From: Eric W. Biederman (ebiederm_at_xmission.com)
Date: 06/07/05

  • Next message: Chris Wright: "Re: Stable 2.6.x.y kernel series..."
    To: Grant Grundler <grundler@parisc-linux.org>
    Date:	07 Jun 2005 12:42:42 -0600
    
    

    Grant Grundler <grundler@parisc-linux.org> writes:

    > On Tue, Jun 07, 2005 at 03:59:18AM -0600, Eric W. Biederman wrote:
    > > > *lots* of PCI devices predate PCI2.3. Possibly even the majority.
    > >
    > > In general generic hardware bits for disabling DMA, disabling interrupts
    > > and the like are all advisory. With the current architecture things
    > > will work properly even if you don't manage to disable DMA (assuming
    > > you don't reassign IOMMU entries at least).
    >
    > ISTR, pSeries (IBM), some alpha, some sparc64, and parisc (64-bit) require
    > use of the IOMMU for *any* DMA. ie IOMMU entries need to be programmed.
    > Probably want to make a choice to ignore those arches for now
    > or sort out how to deal with an IOMMU.

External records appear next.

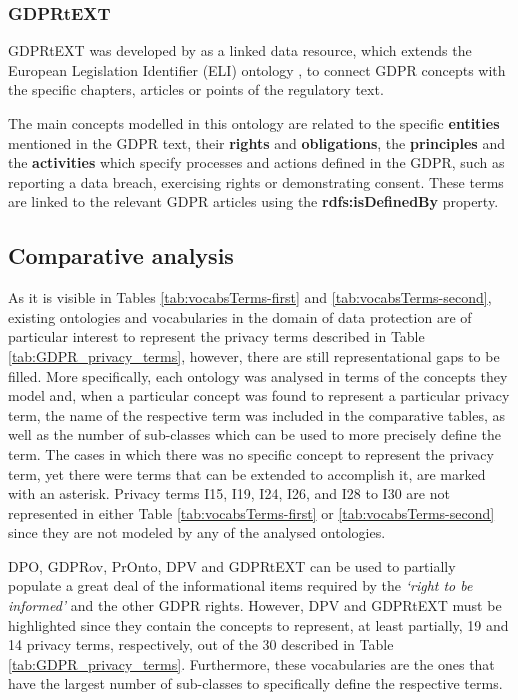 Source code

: \subsubsection{GDPRtEXT}
\label{sec:gdprtext}

GDPRtEXT was developed by \cite{gangemi_gdprtext_2018} as a linked data resource, which extends the European Legislation Identifier (ELI) ontology \citep{office_of_publications_on_eur-lex_eu_2017}, to connect GDPR concepts with the specific chapters, articles or points of the regulatory text.

The main concepts modelled in this ontology are related to the specific \textbf{entities} mentioned in the GDPR text, their \textbf{rights} and \textbf{obligations}, the \textbf{principles} and the \textbf{activities} which specify processes and actions defined in the GDPR, such as reporting a data breach, exercising rights or demonstrating consent.
These terms are linked to the relevant GDPR articles using the \textbf{rdfs:isDefinedBy} property.

\subsection{Comparative analysis}
\label{sec:sota_vocabularies_analysis}


As it is visible in Tables \ref{tab:vocabsTerms-first} and \ref{tab:vocabsTerms-second}, existing ontologies and vocabularies in the domain of data protection are of particular interest to represent the privacy terms described in Table \ref{tab:GDPR_privacy_terms}, however, there are still representational gaps to be filled.
More specifically, each ontology was analysed in terms of the concepts they model and, when a particular concept was found to represent a particular privacy term, the name of the respective term was included in the comparative tables, as well as the number of sub-classes which can be used to more precisely define the term.
The cases in which there was no specific concept to represent the privacy term, yet there were terms that can be extended to accomplish it, are marked with an asterisk. %
Privacy terms I15, I19, I24, I26, and I28 to I30 are not represented in either Table \ref{tab:vocabsTerms-first} or \ref{tab:vocabsTerms-second} since they are not modeled by any of the analysed ontologies. %

DPO, GDPRov, PrOnto, DPV and GDPRtEXT can be used to partially populate a great deal of the informational items required by the \textit{`right to be informed'} and the other GDPR rights. %
However, DPV and GDPRtEXT must be highlighted since they contain the concepts to represent, at least partially, 19 and 14 privacy terms, respectively, out of the 30 described in Table \ref{tab:GDPR_privacy_terms}.
Furthermore, these vocabularies are the ones that have the largest number of sub-classes to specifically define the respective terms. %

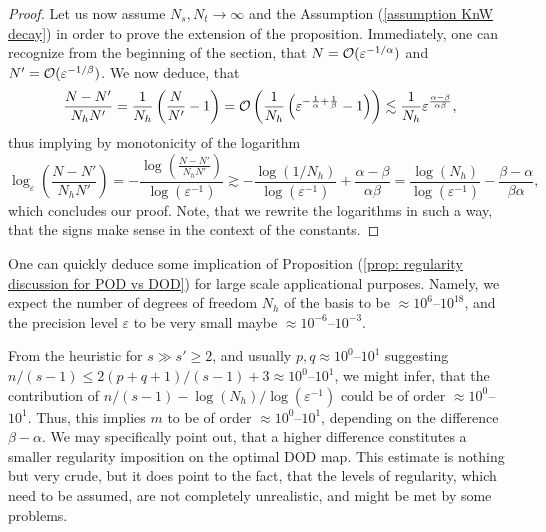 \begin{proof}
    Let us now assume $N_s, N_t \to \infty$ and the Assumption (\ref{assumption KnW decay}) in order
    to prove the extension of the proposition. Immediately, one can recognize from the beginning of
    the section, that $N = \Ocal(\varepsilon^{-1/\alpha})$ and $N' = \Ocal(\varepsilon^{-1/\beta})$.
    We now deduce, that
    \begin{equation*}
        \frac{N - N'}{N_h N'} = \frac{1}{N_h} \left( \frac{N}{N'} - 1 \right) = \Ocal\left( 
            \frac{1}{N_h} \left( \varepsilon^{-\frac{1}{\alpha} + \frac{1}{\beta}} - 1 \right) \right)
            \lesssim \frac{1}{N_h} \varepsilon^{\frac{\alpha - \beta}{\alpha \beta}},
    \end{equation*}
    thus implying by monotonicity of the logarithm
    \begin{equation*}
        \log_\varepsilon\left(\frac{N-N'}{N_h N'}\right) = 
        -\frac{\log\left(\frac{N-N'}{N_h N'}\right)}{\log(\varepsilon^{-1})}
        \gtrsim -\frac{\log(1/N_h)}{\log(\varepsilon^{-1})} + \frac{\alpha - \beta}{\alpha \beta}
        = \frac{\log(N_h)}{\log(\varepsilon^{-1})} - \frac{\beta - \alpha}{\beta \alpha},
    \end{equation*}
    which concludes our proof. Note, that we rewrite the logarithms in such a way, that the signs make sense
    in the context of the constants.
\end{proof}

\begin{remark}[Discussion]
    One can quickly deduce some implication of Proposition 
    (\ref{prop: regularity discussion for POD vs DOD}) for large scale applicational purposes. Namely, we 
    expect the number of degrees of freedom $N_h$ of the basis to be $\approx 10^6$--$10^{18}$, and
    the precision level $\varepsilon$ to be very small maybe $\approx 10^{-6}$--$10^{-3}$. 

    From the heuristic for $s \gg s' \geq 2$, and usually $p, q \approx 10^0$--$10^1$ suggesting
    $n/(s-1) \leq 2(p+q+1)/(s-1)+3 \approx 10^0$--$10^1$, 
    we might infer, that the contribution of $n/(s-1) - \log(N_h)/\log(\varepsilon^{-1})$
    could be of order $\approx 10^0$--$10^1$.
    Thus, this implies $m$ to be of order $\approx 10^0$--$10^1$, depending on the difference $\beta - \alpha$.
    We may specifically point out, that a higher difference constitutes a smaller regularity imposition
    on the optimal DOD map. This estimate is nothing but very crude, but it does point to the fact, that
    the levels of regularity, which need to be assumed, are not completely unrealistic, and might be met by some 
    problems.
\end{remark}

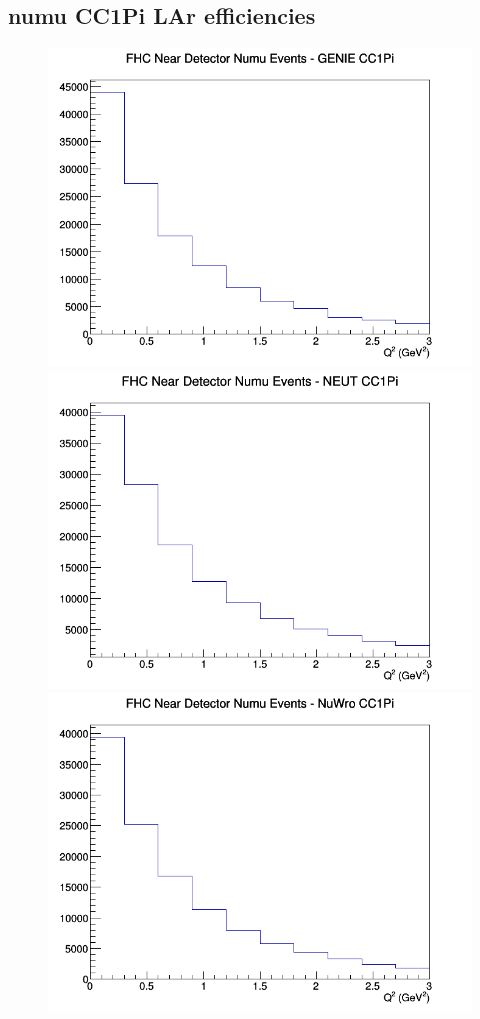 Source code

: \documentclass[12pt]{article}
\begin{document}
\subsection{numu CC1Pi LAr efficiencies}
\begin{figure}[h]
\includegraphics[width=\linewidth]{eff_Q2/LAr/CC1Pi_FHC_ND_numu_Q2_GENIE.png}
\endminipage
{}
\includegraphics[width=\linewidth]{eff_Q2/LAr/CC1Pi_FHC_ND_numu_Q2_NEUT.png}
\endminipage
{}
\includegraphics[width=\linewidth]{eff_Q2/LAr/CC1Pi_FHC_ND_numu_Q2_NuWro.png}

\end{figure}
\end{document}
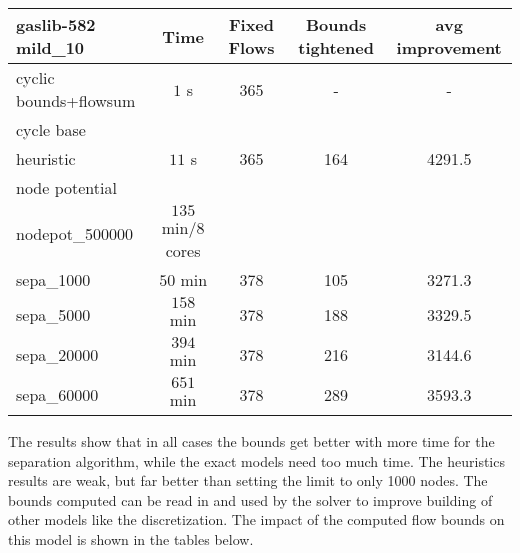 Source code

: \begin{center}
\begin{tabular}{ l | c | c | c | c }

\textbf{gaslib-582 mild\_10} & Time  & Fixed Flows & Bounds tightened & avg improvement\\
\hline
 cyclic bounds+flowsum& $1$ s& 365 & - & -\\
 cycle base& $ $ &  &  & \\
 heuristic& $11$ s& 365 & 164 & 4291.5\\
 node potential& $ $ &  &   &  \\ 
 nodepot\_500000& $135$ min/8 cores &  &  &  \\ 
 sepa\_1000& $50$ min & 378 & 105 & 3271.3 \\
 sepa\_5000& $ 158$ min  & 378 & 188 & 3329.5 \\
 sepa\_20000& $ 394$ min & 378 & 216 &3144.6 \\
 sepa\_60000& $651$ min  & 378& 289 & 3593.3 \\
\end{tabular} 
\end{center}

The results show that in all cases the bounds get better with more time for the separation algorithm, while the exact 
models need too much time. The heuristics results are weak, but far better than setting the limit to only 1000 nodes. 
The bounds computed can be read in and used by the solver to improve building of other models like the discretization. 
The impact of the computed flow bounds on this model is shown in the tables below.

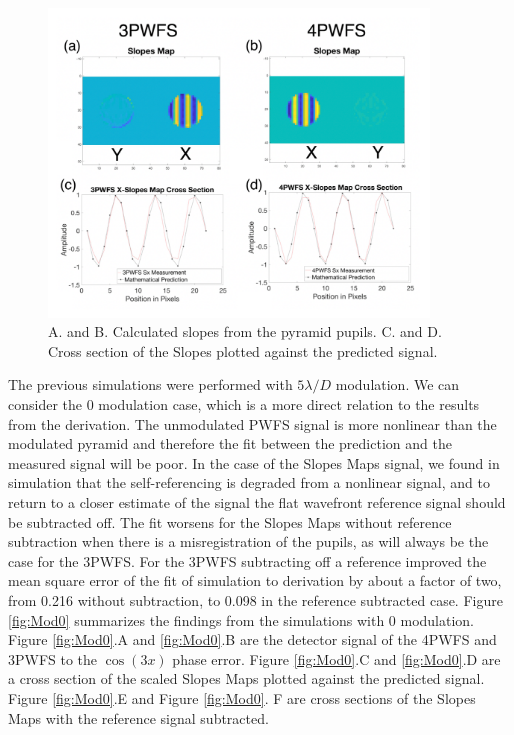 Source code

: \begin{figure}
    \centering
    \includegraphics[width=0.9\textwidth]{Chapter Materials/Chapter Two Materials/SlopesandSlices.png}
    \caption{A. and B. Calculated slopes from the pyramid pupils. C. and D. Cross section of the Slopes plotted against the predicted signal. }
    \label{fig:SlopesMapDiagram}
\end{figure}

The previous simulations were performed with $5\lambda/D$ modulation. We can consider the 0 modulation case, which is a more direct relation to the results from the derivation. The unmodulated PWFS signal is more nonlinear than the modulated pyramid and therefore the fit between the prediction and the measured signal will be poor. In the case of the Slopes Maps signal, we found in simulation that the self-referencing is degraded from a nonlinear signal, and to return to a closer estimate of the signal the flat wavefront reference signal should be subtracted off. The fit worsens for the Slopes Maps without reference subtraction when there is a misregistration of the pupils, as will always be the case for the 3PWFS. For the 3PWFS subtracting off a reference improved the mean square error of the fit of simulation to derivation by about a factor of two, from 0.216 without subtraction, to 0.098 in the reference subtracted case. Figure \ref{fig:Mod0} summarizes the findings from the simulations with 0 modulation. Figure \ref{fig:Mod0}.A and \ref{fig:Mod0}.B are the detector signal of the 4PWFS and 3PWFS to the $\cos(3x)$ phase error. Figure \ref{fig:Mod0}.C and \ref{fig:Mod0}.D are a cross section of the scaled Slopes Maps plotted against the predicted signal. Figure \ref{fig:Mod0}.E and Figure \ref{fig:Mod0}. F are cross sections of the Slopes Maps with the reference signal subtracted.

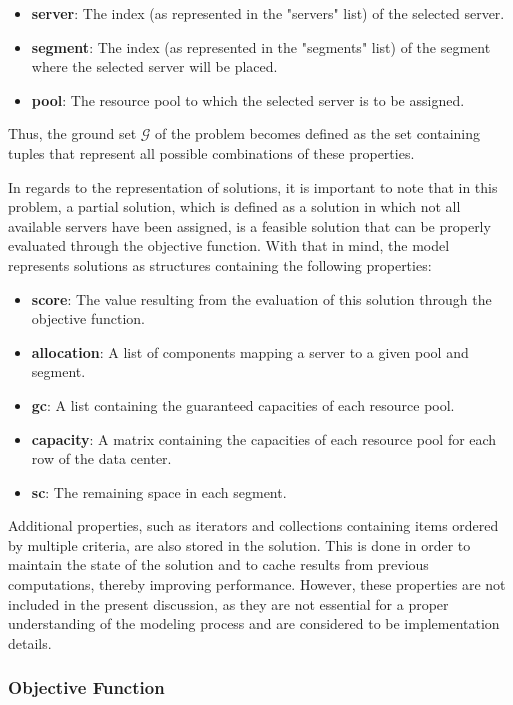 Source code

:\begin{itemize}
  \item \textbf{server}: The index (as represented in the "servers" list) of the selected server.
  \item \textbf{segment}: The index (as represented in the "segments" list) of
        the segment where the selected server will be placed.
  \item \textbf{pool}: The resource pool to which the selected server is to be assigned.
\end{itemize}

Thus, the ground set $\mathcal{G}$ of the problem becomes defined as the set
containing tuples that represent all possible combinations of
these properties.

In regards to the representation of solutions, it is important to note that in
this problem, a partial solution, which is defined as a solution in which not
all available servers have been assigned, is a feasible solution that can be
properly evaluated through the objective function. With that in mind, the model
represents solutions as structures containing the following properties:

\begin{itemize}
  \item \textbf{score}: The value resulting from the evaluation of this solution
        through the objective function.
  \item \textbf{allocation}: A list of components mapping a server to a given pool and segment.
  \item \textbf{gc}: A list containing the guaranteed capacities of each resource pool.
  \item \textbf{capacity}: A matrix containing the capacities of each resource pool
        for each row of the data center.
  \item \textbf{sc}: The remaining space in each segment.
\end{itemize}

Additional properties, such as iterators and collections containing items
ordered by multiple criteria, are also stored in the solution. This is done in
order to maintain the state of the solution and to cache results from previous
computations, thereby improving performance. However, these properties are not
included in the present discussion, as they are not essential for a proper
understanding of the modeling process and are considered to be implementation
details.

\subsubsection{Objective Function}
\label{section:data-center-objective-function}

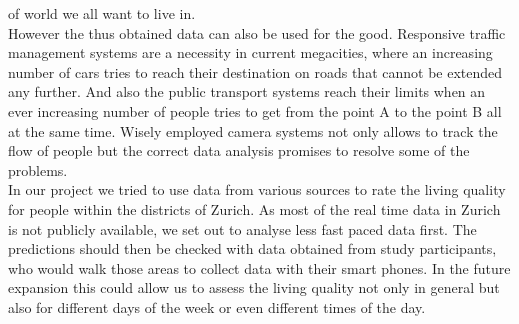 \documentclass[letterpaper]{article}
\begin{document}
of world we all want to live in.\\
\indent However the thus obtained data can also be used for the good. Responsive traffic management systems are a necessity in current 
megacities, where an increasing number of cars tries to reach their destination on roads that cannot be extended any further. 
And also the public transport systems reach their limits when an ever increasing number of people tries to get from the point A to the point B 
all at the same time. Wisely employed camera systems not only allows to track the flow of people but the correct data analysis promises to resolve 
some of the problems.\\
\indent In our project we tried to use data from various sources to rate the living quality for people within the districts of Zurich. 
As most of the real time data in Zurich is not publicly available, we set out to analyse less fast paced data first. The predictions 
should then be checked with data obtained from study participants, who would walk those areas to collect data with their smart phones. 
In the future expansion this could allow us to assess the living quality not only in general but also for different days of the week or even 
different times of the day.
\end{document}
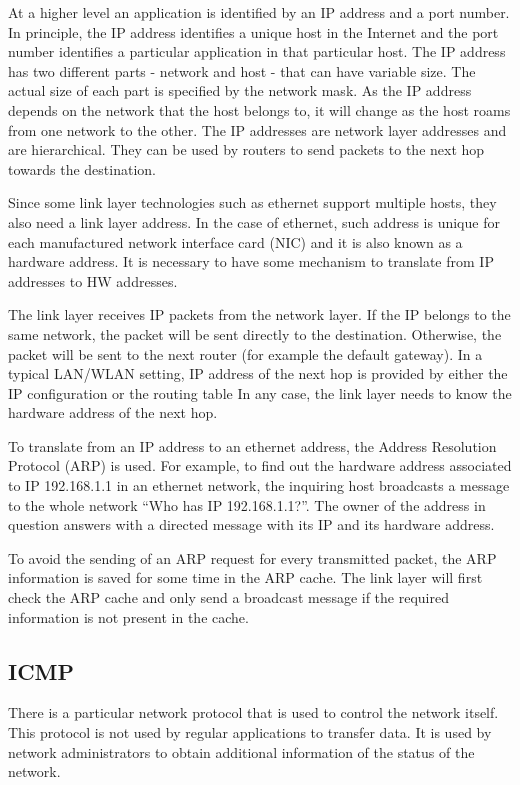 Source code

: At a higher level an application is identified by an IP address and a port number. 
In principle, the IP address identifies a unique host in the Internet and the port number identifies a particular application in that particular host.
The IP address has two different parts - network and host -  that can have variable size.
The actual size of each part is specified by the network mask.
As the IP address depends on the network that the host belongs to, it will change as the host roams from one network to the other.
The IP addresses are network layer addresses and are hierarchical.
They can be used by routers to send packets to the next hop towards the destination.

Since some link layer technologies such as ethernet support multiple hosts, they also need a link layer address.
In the case of ethernet, such address is unique for each manufactured network interface card (NIC) and it is also known as a hardware address.
It is necessary to have some mechanism to translate from IP addresses to HW addresses.

The link layer receives IP packets from the network layer.
If the IP belongs to the same network, the packet will be sent directly to the destination.
Otherwise, the packet will be sent to the next router (for example the default gateway).
In a typical LAN/WLAN setting,  IP address of the next hop is provided by either the IP configuration or the routing table
In any case, the link layer needs to know the hardware address of the next hop.

To translate from an IP address to an ethernet address, the Address Resolution Protocol (ARP) is used.
For example, to find out the hardware address associated to IP 192.168.1.1 in an ethernet network, the inquiring host broadcasts a message to the whole network ``Who has IP 192.168.1.1?''.
The owner of the address in question answers with a directed message with its IP and its hardware address.

To avoid the sending of an ARP request for every transmitted packet, the ARP information is saved for some time in the ARP cache.
The link layer will first check the ARP cache and only send a broadcast message if the required information is not present in the cache.


\subsection{ICMP}

There is a particular network protocol that is used to control the network itself.
This protocol is not used by regular applications to transfer data. 
It is used by network administrators to obtain additional information of the status of the network.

    The howto deal with an IOMMU has been sorted out but so far no one
    has actually done it. What has been discussed previously is simply
    reserving a handful of IOMMU entries, and then only using those
    in the crash recover kernel. This is essentially what we do with DMA
    on architectures that don't have an IOMMU and it seems quite safe
    enough there.

    > > Shared interrupts are an interesting case. The simplest solution I can
    > > think of for a crash dump capture kernel is to periodically poll
    > > the hardware, as if all interrupts are shared. At that level
    > > I think we could get away with ignoring all hardware interrupt sources.
    >
    > Yes, that's perfectly ok. We are no longer in a multitasking env.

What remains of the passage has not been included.